More generally is there any other reference stating and proving this theorem ?

$\endgroup$
4
  • 2
    $\begingroup$ Concerning Darmois, the Comptes Rendus de l'Académie des Sciences de Paris are briefs that report on major results, within 4 (in French) to 6 (in French and English) pages, the main publication being in a true journal with the necessary details and proofs. $\endgroup$
    – Xi'an
    Commented Apr 4 at 19:00
  • $\begingroup$ It's too bad that nothing points to the main publication.. This brief report ends up being the one cited by most articles on PKD theorem when it is not really relevant. $\endgroup$
    – Pohoua
    Commented Apr 5 at 7:51
  • $\begingroup$ I have looked on-line but found nothing available. Darmois' books are stored by the (national) French Library (BN) and thus accessible in person, but not through their website. $\endgroup$
    – Xi'an
    Commented Apr 5 at 10:44
  • $\begingroup$ Thanks for looking. $\endgroup$
    – Pohoua
    Commented Apr 5 at 20:09

3 Answers 3

5
$\begingroup$

If you look at Fraser's (1962) re-evaluation of the (F-)D-P-K theorem, he begins with the following

enter image description here

which clearly indicates that there is no such restriction on the support $\mathsf X$ of the random variable $X$ for the theorem to apply. The change is simply in the dominating measure.

$\endgroup$
4
  • $\begingroup$ Thanks for the source. What do you think about considering the likelihood function as a minimal sufficient statistic ? The definition of sufficiency involves conditionning on the sufficient statistic, which, I think, requires having a probability distribution for this sufficient statistic. Probability distirbutions on the set of functions isn't something trivial. Is the result still valid ? I read elsewhere that you didn't like this argument, but do you still think that the proof is valid ? $\endgroup$
    – Pohoua
    Commented Apr 5 at 7:49
  • 2
    $\begingroup$ Indeed, I do not like the argument, but the reasoning in the paper is completely valid, of course. (Don Fraser was one of the giants of classical mathematical statistics, hence the "of course"!) $\endgroup$
    – Xi'an
    Commented Apr 5 at 8:03
  • $\begingroup$ Thanks for the article which I finally read more attentively. The argument of Fraser was enlightning: I had never made the connexion between the exponential family and the space of log-likelihood functions being stable under addition. $\endgroup$
    – Pohoua
    Commented Apr 11 at 8:09
  • $\begingroup$ However, it dosn't look like a proof of the theorem DPK theorem (I don't think it intends to be), but rather like another way of seeing this result. There is no clear statement of the the theorem (with clear hypotheses), and there are some holes in the reasoning which are not obvious to fill (for me at least). In particular why, for a given model, if there exist an infinite family of linearly independent log-likelihoods, a sufficient statistic can't be of non-increasing dimension (it's false if sufficient statistics are not restricted to be continuous: n numbers can be compressed into 1). $\endgroup$
    – Pohoua
    Commented Apr 11 at 8:16
5
$\begingroup$

Here is a one-dimensional rendering of a 1964 version of the Pitman-Koopman-Darmois-Fisher theorem with a proof, as presented by Peter Bickel during Erich Lehmann's course in Berkeley, recovered from a then-graduate student's notes (who kindly sent them to me!). My own comments are within square brackets.
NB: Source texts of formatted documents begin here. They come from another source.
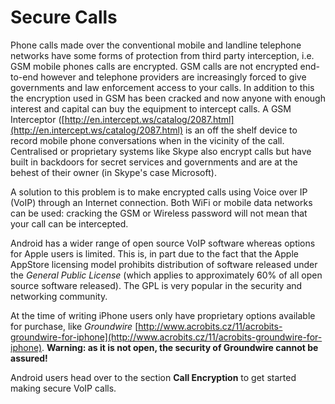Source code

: Secure Calls
============

Phone calls made over the conventional mobile and landline telephone networks have some forms of protection from third party interception, i.e. GSM mobile phones calls are encrypted. GSM calls are not encrypted end-to-end however and telephone providers are increasingly forced to give governments and law enforcement access to your calls. In addition to this the encryption used in GSM has been cracked and now anyone with enough interest and capital can buy the equipment to intercept calls. A GSM Interceptor ([http://en.intercept.ws/catalog/2087.html](http://en.intercept.ws/catalog/2087.html) is an off the shelf device to record mobile phone conversations when in the vicinity of the call. Centralised or proprietary systems like Skype also encrypt calls but have built in backdoors for secret services and governments and are at the behest of their owner (in Skype's case Microsoft).

A solution to this problem is to make encrypted calls using Voice over IP (VoIP) through an Internet connection. Both WiFi or mobile data networks can be used: cracking the GSM or Wireless password will not mean that your call can be intercepted.

Android has a wider range of open source VoIP software whereas options for Apple users is limited. This is, in part due to the fact that the Apple AppStore licensing model prohibits distribution of software released under the *General Public License* (which applies to approximately 60% of all open source software released). The GPL is very popular in the security and networking community.

At the time of writing iPhone users only have proprietary options available for purchase, like *Groundwire* [http://www.acrobits.cz/11/acrobits-groundwire-for-iphone](http://www.acrobits.cz/11/acrobits-groundwire-for-iphone). **Warning: as it is not open, the security of Groundwire cannot be assured!**

Android users head over to the section **Call Encryption** to get started making secure VoIP calls.
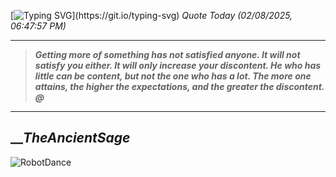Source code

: [![Typing SVG](https://readme-typing-svg.herokuapp.com?font=Press+Start+2P&color=C2F784&size=35&width=900&height=100&lines=Hello+World%2C+I'm+Hung+!)](https://git.io/typing-svg)
_Quote Today (02/08/2025, 06:47:57 PM)_
___
>**_Getting more of something has not satisfied anyone. It will not satisfy you either. It will only increase your discontent. He who has little can be content, but not the one who has a lot. The more one attains, the higher the expectations, and the greater the discontent. @_**
___

## __**_TheAncientSage_**

![RobotDance](src/assets/images/robot-dancing-dribble.gif?style=center)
Theorem Let $\theta$ be a real parameter, $\theta\in\Theta\subset\mathbb R$, and let $p_\theta(\cdot)$ be the density of $n$ real i.i.d. $X_i$'s. Assume $(X_1,\ldots,X_n)$ admits a [real] sufficient statistic $T(X_1,\ldots,X_n)$ such that

  1. $\frac{\partial T}{\partial x_i}$ exists for all $i$'s and $x_i$'s
  2. the support $A=\{x; p_\theta(x)>0\}$ is the same open set for all $\theta$'s
  3. $\frac{\partial^2 T}{\partial x_i\partial\theta}$ exists for all $(\theta,x_i)$'s, is continuous in $(\theta,x)$, and different from zero on $A\times\Theta$.

Then there exist $Q(\cdot)$ and $T^*(\cdot)$ such that $$p_\theta(x)=C(\theta)\exp\{Q(\theta)\cdot T^*(x)\}h(x)$$ [when $x\in A$ and $\theta\in\Theta$].

Proof. By the factorisation theorem, $$p_\theta(x_1)\cdots p_\theta(x_n) = h_\theta(T(x_1,\ldots,x_n))\cdot g(x_1,\ldots,x_n)$$ Let $$A^*=\{(x_1,\ldots,x_n,\theta)|p_\theta(x_1)\cdots p_\theta(x_n)>0\}$$ which is open. Then $$\sum_{i=1}^n \log\, p_\theta(x_i)=\log\,h_\theta(T(x_1,\ldots,x_n))+\log\,g(x_1,\ldots,x_n)$$ and $$\frac{\partial^2}{\partial x_i\partial\theta} \sum_{i=1}^n \log\,p_\theta(x_i)=\frac{\partial^2}{\partial x_i\partial\theta} \,\log\,h_\theta(T(x_1,\ldots,x_n))=\frac{\partial^2\log\,h_\theta(T)}{\partial T\partial\theta} \cdot \frac{\partial T} {\partial x_i}$$ This reduces to $$\frac{\partial^2}{\partial x\partial\theta} \log\, p_\theta(x)\Big|_{x=x_i}= \frac{\partial^2\log\,h_\theta(T)}{\partial T\partial\theta} \cdot \frac{\partial T(x_1,\ldots,x_n)}{\partial x_i}$$ [Since the LHS only depends on $\theta$ and $x_i$, this implies that ${\partial T(x_1,\ldots,x_n)}\big/{\partial x_i}$ only depends on $x_i$, hence that $T(x_1,\ldots,x_n)$ is of the form $\sum_i \tilde T(x_i)+C$]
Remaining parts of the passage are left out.